-- SUPPLIED DATA follows --

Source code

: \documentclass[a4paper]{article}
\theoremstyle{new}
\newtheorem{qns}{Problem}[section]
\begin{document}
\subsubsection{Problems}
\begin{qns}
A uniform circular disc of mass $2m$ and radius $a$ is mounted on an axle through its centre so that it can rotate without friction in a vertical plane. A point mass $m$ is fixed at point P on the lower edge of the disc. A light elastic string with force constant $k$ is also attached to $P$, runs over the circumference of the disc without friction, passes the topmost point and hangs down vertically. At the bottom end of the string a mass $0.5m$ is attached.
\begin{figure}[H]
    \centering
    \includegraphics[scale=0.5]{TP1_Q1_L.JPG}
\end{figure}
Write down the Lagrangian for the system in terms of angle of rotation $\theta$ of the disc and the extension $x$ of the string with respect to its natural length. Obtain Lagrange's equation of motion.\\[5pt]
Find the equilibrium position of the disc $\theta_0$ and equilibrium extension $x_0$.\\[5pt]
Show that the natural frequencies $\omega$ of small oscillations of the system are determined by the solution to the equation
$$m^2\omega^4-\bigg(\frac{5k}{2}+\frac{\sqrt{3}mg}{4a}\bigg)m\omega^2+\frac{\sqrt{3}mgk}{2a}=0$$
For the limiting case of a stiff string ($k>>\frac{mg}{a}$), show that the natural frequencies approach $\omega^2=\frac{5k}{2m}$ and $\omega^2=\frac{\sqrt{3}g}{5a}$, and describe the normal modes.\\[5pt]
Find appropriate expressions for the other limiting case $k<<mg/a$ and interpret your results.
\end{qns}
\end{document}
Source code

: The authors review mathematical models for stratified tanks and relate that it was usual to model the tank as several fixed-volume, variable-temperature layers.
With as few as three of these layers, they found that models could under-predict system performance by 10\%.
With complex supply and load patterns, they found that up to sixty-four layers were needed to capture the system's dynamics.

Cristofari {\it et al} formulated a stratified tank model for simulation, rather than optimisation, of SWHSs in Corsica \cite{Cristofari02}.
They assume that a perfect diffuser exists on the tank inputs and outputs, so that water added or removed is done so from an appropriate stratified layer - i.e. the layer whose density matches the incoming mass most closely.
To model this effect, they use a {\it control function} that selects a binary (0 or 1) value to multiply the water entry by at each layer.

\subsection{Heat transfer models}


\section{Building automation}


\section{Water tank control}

-- SUPPLIED DATA concluded --

» WHAT IS REQUIRED
Set down exactly the lines above that run from the start of the listing to the line with "formulated a stratified". Leave out every later line.

» WRITTEN SOLUTION
Source code

: \documentclass[a4paper]{article}
\theoremstyle{new}
\newtheorem{qns}{Problem}[section]
\begin{document}
\subsubsection{Problems}
\begin{qns}
A uniform circular disc of mass $2m$ and radius $a$ is mounted on an axle through its centre so that it can rotate without friction in a vertical plane. A point mass $m$ is fixed at point P on the lower edge of the disc. A light elastic string with force constant $k$ is also attached to $P$, runs over the circumference of the disc without friction, passes the topmost point and hangs down vertically. At the bottom end of the string a mass $0.5m$ is attached.
\begin{figure}[H]
    \centering
    \includegraphics[scale=0.5]{TP1_Q1_L.JPG}
\end{figure}
Write down the Lagrangian for the system in terms of angle of rotation $\theta$ of the disc and the extension $x$ of the string with respect to its natural length. Obtain Lagrange's equation of motion.\\[5pt]
Find the equilibrium position of the disc $\theta_0$ and equilibrium extension $x_0$.\\[5pt]
Show that the natural frequencies $\omega$ of small oscillations of the system are determined by the solution to the equation
$$m^2\omega^4-\bigg(\frac{5k}{2}+\frac{\sqrt{3}mg}{4a}\bigg)m\omega^2+\frac{\sqrt{3}mgk}{2a}=0$$
For the limiting case of a stiff string ($k>>\frac{mg}{a}$), show that the natural frequencies approach $\omega^2=\frac{5k}{2m}$ and $\omega^2=\frac{\sqrt{3}g}{5a}$, and describe the normal modes.\\[5pt]
Find appropriate expressions for the other limiting case $k<<mg/a$ and interpret your results.
\end{qns}
\end{document}
Source code

: The authors review mathematical models for stratified tanks and relate that it was usual to model the tank as several fixed-volume, variable-temperature layers.
With as few as three of these layers, they found that models could under-predict system performance by 10\%.
With complex supply and load patterns, they found that up to sixty-four layers were needed to capture the system's dynamics.

Cristofari {\it et al} formulated a stratified tank model for simulation, rather than optimisation, of SWHSs in Corsica \cite{Cristofari02}.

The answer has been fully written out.